The student uprising in Tamil Nadu has not just shaken political parties, but also the sections of the media that treated the Sri Lankan Tamils issue with scorn and contempt.

There has been a significant change in their perception now, it seems. In the not-too-distant past, these media branded anyone who took up the Tamil cause as a ‘Tamil chauvinist’ or ‘racist’.

A students rally in support of Eelam at Raj Bhavan, Chennai, March 18

But the student protesters, who have taken over the Lankan issue, are not being called ‘chauvinists’ or ‘racists’ by the same media.

The spontaneous student uprising in Tamil Nadu that is spreading to every college and school in the State has definitively changed the media's coverage of the Eelam issue.

With hundreds of students going on indefinite fasts, and scores of protest rallies across the districts - all of them ironically making the same ‘chauvinistic’ demand for a separate Tamil Eelam - the media has been forced to take note of this ‘developing story.’

Some of the dailies in Chennai that had a policy of totally blacking out news of protests in support of Tamil Eelam seem to have accepted the inevitable – that the issue has a wide appeal in the State of Tamil Nadu, and they could ignore it only at the cost of losing their readership.

In fact, a vast section of the media has much to answer for its biased coverage of the Sri Lankan conflict.

At the height of the war, Indian journalists stationed in Colombo reported only one side of the story and did not bother to carry the other version.

Throwing all professional norms to the wind, influential sections of the English media parroted Sri Lankan President Mahinda Rajapaksa’s claims that the army was adopting a ‘zero civilian casualty’ policy, even as hundreds of Tamils were being killed daily.

Sadly, it was not as if there was no information available to contradict Rajapaksa’s lies.

Protesters at the May 17 pro-Eelam rally in Chennai

The Tamil rebels had been mailing journalists shocking visuals of the Lankan government’s bombings on civilian settlements. They had a media unit that was active till the last few days of the war. But these visuals were never published in any media.
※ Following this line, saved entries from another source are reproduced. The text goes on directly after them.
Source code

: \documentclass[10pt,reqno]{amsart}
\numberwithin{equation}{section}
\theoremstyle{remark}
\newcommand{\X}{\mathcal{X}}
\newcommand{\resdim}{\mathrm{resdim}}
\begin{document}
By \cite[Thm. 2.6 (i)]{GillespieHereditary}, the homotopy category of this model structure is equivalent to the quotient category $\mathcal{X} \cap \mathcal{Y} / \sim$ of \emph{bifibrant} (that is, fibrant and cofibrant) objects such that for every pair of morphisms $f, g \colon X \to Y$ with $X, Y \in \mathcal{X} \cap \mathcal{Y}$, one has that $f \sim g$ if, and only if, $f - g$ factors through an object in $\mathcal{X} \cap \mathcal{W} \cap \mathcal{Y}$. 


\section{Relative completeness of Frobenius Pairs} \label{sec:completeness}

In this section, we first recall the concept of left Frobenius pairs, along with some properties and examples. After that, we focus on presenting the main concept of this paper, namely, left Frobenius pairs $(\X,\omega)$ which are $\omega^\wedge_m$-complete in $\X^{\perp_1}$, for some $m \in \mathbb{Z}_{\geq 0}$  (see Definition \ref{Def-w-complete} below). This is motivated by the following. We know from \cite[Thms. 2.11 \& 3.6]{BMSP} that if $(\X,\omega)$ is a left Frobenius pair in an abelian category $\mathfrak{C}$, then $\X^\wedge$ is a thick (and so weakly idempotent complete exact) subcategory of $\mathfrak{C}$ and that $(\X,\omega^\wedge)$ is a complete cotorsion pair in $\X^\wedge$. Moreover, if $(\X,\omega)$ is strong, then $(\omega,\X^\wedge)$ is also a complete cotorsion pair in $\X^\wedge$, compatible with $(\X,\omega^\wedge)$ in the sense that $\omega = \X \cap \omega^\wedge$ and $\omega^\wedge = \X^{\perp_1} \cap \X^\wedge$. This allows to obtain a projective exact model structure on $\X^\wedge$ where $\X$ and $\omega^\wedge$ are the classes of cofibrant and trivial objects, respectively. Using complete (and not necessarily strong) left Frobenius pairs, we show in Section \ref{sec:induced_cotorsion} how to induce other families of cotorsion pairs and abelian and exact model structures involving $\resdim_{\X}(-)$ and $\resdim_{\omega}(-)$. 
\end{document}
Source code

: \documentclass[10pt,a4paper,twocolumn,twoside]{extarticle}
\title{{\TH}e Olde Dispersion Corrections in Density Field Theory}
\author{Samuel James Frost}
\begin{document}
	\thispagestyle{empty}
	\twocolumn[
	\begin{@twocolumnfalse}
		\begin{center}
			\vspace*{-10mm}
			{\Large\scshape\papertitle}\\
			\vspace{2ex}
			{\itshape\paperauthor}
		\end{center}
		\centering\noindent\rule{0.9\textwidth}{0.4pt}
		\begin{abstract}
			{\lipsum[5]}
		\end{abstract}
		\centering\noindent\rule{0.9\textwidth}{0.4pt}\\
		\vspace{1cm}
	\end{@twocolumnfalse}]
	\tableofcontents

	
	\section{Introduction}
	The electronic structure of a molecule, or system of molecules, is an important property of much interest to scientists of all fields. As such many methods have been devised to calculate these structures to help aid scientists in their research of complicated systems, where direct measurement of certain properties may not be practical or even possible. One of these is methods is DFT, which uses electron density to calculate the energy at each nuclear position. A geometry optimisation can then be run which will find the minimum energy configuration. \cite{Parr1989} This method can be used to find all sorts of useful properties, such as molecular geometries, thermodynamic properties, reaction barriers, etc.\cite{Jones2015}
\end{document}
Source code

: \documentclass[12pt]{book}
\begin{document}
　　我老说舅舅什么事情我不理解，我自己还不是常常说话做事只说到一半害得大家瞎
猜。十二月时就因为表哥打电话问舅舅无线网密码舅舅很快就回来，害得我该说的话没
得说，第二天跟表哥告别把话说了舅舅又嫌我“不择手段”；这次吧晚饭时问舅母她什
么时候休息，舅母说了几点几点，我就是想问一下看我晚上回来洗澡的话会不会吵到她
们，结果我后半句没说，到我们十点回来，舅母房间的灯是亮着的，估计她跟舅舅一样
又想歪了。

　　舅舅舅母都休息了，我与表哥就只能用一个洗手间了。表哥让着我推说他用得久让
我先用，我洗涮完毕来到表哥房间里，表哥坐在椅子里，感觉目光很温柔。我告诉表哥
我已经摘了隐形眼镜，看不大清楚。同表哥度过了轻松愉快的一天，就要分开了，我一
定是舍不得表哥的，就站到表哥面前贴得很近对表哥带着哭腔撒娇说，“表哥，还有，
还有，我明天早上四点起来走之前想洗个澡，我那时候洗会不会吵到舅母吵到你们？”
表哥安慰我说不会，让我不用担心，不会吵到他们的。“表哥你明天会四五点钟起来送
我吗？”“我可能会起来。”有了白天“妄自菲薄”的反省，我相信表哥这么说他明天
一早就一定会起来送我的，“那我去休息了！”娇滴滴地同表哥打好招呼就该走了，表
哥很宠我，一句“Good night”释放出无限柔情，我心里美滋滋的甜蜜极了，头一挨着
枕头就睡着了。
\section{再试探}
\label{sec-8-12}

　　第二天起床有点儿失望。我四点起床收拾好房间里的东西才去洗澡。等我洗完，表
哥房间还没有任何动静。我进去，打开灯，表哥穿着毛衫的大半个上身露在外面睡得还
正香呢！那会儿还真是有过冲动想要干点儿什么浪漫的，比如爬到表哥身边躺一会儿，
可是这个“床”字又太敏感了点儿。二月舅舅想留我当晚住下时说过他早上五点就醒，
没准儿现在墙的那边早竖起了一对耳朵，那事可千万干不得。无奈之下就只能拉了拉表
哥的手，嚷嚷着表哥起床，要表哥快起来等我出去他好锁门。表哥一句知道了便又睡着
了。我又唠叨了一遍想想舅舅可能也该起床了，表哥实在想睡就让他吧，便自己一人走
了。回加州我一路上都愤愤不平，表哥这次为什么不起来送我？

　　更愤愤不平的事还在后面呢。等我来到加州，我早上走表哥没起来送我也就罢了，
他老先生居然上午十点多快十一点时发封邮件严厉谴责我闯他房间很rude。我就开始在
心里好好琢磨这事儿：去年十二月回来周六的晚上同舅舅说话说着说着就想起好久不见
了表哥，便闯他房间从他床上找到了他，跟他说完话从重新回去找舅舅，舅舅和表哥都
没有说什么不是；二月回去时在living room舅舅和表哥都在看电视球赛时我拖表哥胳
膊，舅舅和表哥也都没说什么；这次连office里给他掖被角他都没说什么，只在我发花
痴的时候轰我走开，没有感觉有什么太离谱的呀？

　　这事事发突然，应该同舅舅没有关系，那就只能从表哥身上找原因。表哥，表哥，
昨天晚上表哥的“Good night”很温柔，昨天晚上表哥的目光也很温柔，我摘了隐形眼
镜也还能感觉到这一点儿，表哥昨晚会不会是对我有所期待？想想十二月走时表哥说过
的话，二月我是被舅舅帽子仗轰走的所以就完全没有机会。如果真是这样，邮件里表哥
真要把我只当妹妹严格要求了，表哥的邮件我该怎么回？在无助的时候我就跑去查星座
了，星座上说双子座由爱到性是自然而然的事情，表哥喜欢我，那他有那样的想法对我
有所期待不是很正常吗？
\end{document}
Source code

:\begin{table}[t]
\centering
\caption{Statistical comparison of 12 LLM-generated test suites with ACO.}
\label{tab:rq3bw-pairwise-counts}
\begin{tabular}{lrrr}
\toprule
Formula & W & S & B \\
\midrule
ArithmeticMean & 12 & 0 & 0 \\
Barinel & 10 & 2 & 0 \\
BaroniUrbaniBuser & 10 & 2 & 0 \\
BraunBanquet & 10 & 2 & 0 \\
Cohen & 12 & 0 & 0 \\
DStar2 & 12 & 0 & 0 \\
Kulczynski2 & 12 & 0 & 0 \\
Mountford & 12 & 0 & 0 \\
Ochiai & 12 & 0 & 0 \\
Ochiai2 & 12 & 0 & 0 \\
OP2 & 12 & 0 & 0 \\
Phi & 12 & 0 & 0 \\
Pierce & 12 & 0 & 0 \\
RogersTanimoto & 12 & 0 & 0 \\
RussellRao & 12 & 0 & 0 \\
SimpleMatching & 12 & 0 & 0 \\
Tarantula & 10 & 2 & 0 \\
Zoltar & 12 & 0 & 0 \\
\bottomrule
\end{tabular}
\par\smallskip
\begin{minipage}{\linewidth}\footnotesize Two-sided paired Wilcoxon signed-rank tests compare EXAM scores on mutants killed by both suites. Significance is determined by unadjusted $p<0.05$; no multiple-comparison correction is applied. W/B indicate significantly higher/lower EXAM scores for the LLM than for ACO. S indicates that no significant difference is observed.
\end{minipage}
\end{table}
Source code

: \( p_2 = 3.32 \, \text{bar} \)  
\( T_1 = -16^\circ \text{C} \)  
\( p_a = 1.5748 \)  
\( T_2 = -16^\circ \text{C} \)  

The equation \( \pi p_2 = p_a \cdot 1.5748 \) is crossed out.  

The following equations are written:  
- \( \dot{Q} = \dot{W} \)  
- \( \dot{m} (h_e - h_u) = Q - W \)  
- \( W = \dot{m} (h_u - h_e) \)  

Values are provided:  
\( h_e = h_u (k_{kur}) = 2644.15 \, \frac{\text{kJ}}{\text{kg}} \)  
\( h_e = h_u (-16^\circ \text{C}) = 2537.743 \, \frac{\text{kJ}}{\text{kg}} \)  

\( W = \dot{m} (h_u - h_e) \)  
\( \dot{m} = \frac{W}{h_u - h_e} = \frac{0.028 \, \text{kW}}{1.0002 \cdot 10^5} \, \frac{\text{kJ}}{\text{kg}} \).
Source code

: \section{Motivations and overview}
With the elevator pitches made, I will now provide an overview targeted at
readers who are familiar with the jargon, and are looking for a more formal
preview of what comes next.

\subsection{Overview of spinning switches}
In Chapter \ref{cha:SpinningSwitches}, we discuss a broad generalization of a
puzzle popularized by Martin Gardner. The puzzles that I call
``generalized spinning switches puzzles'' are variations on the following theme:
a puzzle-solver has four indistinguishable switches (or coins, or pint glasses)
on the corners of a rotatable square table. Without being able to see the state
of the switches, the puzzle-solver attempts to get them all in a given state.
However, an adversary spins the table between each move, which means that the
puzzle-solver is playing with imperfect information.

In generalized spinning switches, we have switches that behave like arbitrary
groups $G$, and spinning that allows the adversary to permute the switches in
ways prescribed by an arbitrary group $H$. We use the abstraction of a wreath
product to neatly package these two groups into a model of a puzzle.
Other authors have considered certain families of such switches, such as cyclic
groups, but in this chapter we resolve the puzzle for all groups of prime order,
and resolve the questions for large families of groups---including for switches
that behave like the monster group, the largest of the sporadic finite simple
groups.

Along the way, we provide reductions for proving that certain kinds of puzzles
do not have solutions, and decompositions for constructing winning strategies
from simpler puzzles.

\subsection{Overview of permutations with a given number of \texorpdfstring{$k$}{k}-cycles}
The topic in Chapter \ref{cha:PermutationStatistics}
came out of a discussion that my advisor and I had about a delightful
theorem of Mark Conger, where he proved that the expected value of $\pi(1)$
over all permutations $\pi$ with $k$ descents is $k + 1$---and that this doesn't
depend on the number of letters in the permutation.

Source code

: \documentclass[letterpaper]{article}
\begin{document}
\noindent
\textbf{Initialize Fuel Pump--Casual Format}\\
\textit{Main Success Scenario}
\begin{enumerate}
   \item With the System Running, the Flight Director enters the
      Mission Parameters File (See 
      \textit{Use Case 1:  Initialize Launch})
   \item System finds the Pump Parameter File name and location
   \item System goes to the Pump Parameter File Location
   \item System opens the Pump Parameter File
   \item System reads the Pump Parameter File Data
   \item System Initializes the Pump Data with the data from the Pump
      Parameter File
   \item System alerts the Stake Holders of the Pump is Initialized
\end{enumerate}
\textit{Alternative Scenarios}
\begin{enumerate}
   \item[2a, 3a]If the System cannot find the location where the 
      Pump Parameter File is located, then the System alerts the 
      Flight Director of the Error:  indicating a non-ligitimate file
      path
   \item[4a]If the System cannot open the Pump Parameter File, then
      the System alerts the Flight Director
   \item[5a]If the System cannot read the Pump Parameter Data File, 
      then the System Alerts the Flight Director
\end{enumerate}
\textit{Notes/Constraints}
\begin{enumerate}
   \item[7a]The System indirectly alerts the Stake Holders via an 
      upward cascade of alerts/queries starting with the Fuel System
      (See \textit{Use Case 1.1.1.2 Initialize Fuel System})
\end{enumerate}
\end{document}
Not only that, during the final stages of the war in 2008-09 that culminated with the massacre at Mullivaikkal, there were several human chains, fasts, and protests in Tamil Nadu, but the media chose to ignore them. The black-out was near total among the English dailies in Chennai.

The electronic media and ‘the nation wants to know’ channel types were busy sucking up to the Rajapaksa regime.

The response of the media to the student uprising in Tamil Nadu is marked by a grudging acceptance of the protests as a reality that cannot be wished away as in the past.

This time around with the epicenter of the protests lying in college campuses, the raw power of youth has brought about this welcome change.